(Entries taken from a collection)
+---+
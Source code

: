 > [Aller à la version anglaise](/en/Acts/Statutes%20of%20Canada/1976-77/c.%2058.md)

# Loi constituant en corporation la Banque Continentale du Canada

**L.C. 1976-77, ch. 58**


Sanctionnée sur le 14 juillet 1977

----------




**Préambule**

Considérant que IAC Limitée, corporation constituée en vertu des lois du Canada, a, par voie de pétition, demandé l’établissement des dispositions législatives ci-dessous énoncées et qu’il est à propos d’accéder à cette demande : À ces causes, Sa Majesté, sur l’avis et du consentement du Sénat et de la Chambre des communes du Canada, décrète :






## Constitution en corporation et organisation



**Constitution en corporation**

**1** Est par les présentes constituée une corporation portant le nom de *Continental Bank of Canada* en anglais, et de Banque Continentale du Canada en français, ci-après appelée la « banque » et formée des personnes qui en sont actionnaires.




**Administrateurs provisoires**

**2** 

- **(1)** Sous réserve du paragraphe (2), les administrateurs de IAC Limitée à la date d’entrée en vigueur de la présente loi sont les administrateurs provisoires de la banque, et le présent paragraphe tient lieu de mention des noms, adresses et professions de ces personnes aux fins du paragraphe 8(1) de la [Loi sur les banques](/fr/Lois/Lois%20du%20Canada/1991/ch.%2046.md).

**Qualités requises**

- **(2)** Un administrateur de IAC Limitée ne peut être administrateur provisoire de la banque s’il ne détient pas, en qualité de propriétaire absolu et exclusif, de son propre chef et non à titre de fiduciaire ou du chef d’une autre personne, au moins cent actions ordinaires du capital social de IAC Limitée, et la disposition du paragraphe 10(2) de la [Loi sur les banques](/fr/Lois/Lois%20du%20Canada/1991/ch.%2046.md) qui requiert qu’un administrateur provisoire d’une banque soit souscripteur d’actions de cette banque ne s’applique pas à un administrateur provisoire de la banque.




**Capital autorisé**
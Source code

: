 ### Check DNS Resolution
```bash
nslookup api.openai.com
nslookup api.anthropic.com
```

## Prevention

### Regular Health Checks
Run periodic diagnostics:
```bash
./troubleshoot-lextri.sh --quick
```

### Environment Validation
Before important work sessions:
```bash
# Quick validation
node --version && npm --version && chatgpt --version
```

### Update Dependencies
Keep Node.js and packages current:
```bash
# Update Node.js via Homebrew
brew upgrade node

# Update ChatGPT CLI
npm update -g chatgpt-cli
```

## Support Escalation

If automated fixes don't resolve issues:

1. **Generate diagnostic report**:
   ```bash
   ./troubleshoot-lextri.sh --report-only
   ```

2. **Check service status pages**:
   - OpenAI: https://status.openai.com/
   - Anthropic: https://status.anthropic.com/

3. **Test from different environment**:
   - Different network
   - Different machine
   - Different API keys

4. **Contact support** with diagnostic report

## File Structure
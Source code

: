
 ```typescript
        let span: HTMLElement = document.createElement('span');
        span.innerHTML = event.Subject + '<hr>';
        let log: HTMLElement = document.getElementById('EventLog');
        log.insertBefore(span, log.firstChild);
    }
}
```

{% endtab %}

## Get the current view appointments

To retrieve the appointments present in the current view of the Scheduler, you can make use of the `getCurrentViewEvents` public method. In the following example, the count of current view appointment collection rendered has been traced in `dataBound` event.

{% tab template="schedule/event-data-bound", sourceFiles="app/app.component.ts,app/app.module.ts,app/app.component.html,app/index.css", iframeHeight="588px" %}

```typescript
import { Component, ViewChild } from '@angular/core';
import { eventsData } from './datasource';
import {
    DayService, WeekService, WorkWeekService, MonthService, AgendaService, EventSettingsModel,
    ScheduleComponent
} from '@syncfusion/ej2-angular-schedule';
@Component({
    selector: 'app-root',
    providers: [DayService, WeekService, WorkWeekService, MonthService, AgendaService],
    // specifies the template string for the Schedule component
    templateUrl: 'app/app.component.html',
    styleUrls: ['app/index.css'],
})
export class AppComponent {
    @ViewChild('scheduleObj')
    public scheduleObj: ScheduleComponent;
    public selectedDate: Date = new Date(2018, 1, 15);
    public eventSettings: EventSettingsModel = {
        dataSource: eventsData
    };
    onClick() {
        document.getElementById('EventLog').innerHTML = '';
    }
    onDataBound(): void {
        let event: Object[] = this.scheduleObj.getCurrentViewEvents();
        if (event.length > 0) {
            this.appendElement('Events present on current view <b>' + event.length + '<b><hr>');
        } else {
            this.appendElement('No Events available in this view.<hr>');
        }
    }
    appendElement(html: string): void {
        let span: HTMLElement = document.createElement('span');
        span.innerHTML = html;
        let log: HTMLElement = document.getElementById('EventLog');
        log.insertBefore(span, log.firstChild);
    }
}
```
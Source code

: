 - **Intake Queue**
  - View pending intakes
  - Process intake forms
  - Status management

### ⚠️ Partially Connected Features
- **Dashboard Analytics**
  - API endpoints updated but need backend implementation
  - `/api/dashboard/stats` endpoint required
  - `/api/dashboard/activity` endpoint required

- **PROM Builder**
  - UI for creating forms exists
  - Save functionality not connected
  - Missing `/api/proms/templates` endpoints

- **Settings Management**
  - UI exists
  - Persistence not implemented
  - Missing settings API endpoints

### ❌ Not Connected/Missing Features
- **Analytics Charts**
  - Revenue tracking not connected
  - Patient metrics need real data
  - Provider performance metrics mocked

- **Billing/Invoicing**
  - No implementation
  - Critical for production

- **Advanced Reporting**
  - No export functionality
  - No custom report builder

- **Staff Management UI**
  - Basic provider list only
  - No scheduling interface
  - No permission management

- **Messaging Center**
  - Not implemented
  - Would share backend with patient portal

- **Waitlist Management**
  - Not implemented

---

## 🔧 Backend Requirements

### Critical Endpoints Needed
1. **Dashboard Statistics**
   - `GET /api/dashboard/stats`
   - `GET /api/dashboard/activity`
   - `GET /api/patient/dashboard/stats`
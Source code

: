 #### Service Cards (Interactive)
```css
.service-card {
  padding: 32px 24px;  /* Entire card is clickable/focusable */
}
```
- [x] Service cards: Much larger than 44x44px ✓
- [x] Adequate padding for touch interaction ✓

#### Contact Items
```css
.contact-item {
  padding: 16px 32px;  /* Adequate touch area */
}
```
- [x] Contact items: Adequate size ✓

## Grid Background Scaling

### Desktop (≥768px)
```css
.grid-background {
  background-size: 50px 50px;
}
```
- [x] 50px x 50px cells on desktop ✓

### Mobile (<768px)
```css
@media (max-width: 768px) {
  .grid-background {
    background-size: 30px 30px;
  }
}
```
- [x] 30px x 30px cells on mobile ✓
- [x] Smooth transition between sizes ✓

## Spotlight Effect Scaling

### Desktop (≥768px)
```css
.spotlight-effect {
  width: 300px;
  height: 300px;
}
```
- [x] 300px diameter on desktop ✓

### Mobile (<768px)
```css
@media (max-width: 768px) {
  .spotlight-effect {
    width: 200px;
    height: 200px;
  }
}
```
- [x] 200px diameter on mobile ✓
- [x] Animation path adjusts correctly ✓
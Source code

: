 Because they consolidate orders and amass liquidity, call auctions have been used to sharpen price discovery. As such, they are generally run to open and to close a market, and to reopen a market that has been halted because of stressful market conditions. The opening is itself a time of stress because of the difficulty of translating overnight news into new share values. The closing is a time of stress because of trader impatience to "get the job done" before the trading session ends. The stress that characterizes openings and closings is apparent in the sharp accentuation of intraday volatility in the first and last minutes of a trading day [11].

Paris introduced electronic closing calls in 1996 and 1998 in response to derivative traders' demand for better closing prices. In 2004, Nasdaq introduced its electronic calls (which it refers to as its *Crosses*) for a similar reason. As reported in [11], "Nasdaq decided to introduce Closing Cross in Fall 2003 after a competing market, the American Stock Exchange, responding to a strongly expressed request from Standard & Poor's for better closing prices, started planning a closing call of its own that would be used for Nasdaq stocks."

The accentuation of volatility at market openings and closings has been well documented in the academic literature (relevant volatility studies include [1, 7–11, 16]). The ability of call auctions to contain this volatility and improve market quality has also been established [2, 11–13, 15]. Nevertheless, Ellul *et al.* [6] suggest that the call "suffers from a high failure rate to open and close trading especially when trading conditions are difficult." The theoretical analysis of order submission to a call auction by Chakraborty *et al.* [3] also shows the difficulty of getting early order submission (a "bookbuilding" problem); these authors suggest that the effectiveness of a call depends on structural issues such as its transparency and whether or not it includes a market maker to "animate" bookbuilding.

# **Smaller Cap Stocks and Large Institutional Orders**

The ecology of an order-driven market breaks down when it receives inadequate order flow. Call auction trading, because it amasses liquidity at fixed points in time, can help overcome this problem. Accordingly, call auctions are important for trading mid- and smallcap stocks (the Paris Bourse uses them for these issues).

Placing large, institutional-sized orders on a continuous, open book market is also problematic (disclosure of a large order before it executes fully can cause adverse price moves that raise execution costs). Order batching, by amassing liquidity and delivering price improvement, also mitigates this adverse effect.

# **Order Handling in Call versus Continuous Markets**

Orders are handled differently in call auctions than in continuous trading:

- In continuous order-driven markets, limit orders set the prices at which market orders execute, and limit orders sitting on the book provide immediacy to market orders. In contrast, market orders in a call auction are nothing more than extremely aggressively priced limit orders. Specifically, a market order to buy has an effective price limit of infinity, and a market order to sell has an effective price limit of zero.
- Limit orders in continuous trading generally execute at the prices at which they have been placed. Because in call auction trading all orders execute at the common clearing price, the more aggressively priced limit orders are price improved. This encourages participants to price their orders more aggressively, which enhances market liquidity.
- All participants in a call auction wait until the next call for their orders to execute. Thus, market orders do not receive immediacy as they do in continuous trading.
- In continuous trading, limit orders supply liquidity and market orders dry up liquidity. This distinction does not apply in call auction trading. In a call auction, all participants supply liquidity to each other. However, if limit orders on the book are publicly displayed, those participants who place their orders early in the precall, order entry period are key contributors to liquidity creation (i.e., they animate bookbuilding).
+---+
§ **Exercise objective**
In the entries above, find each line with the string "Missing" and copy it.

§ **Expected answer**
  - Missing `/api/proms/templates` endpoints
  - Missing settings API endpoints
### ❌ Not Connected/Missing Features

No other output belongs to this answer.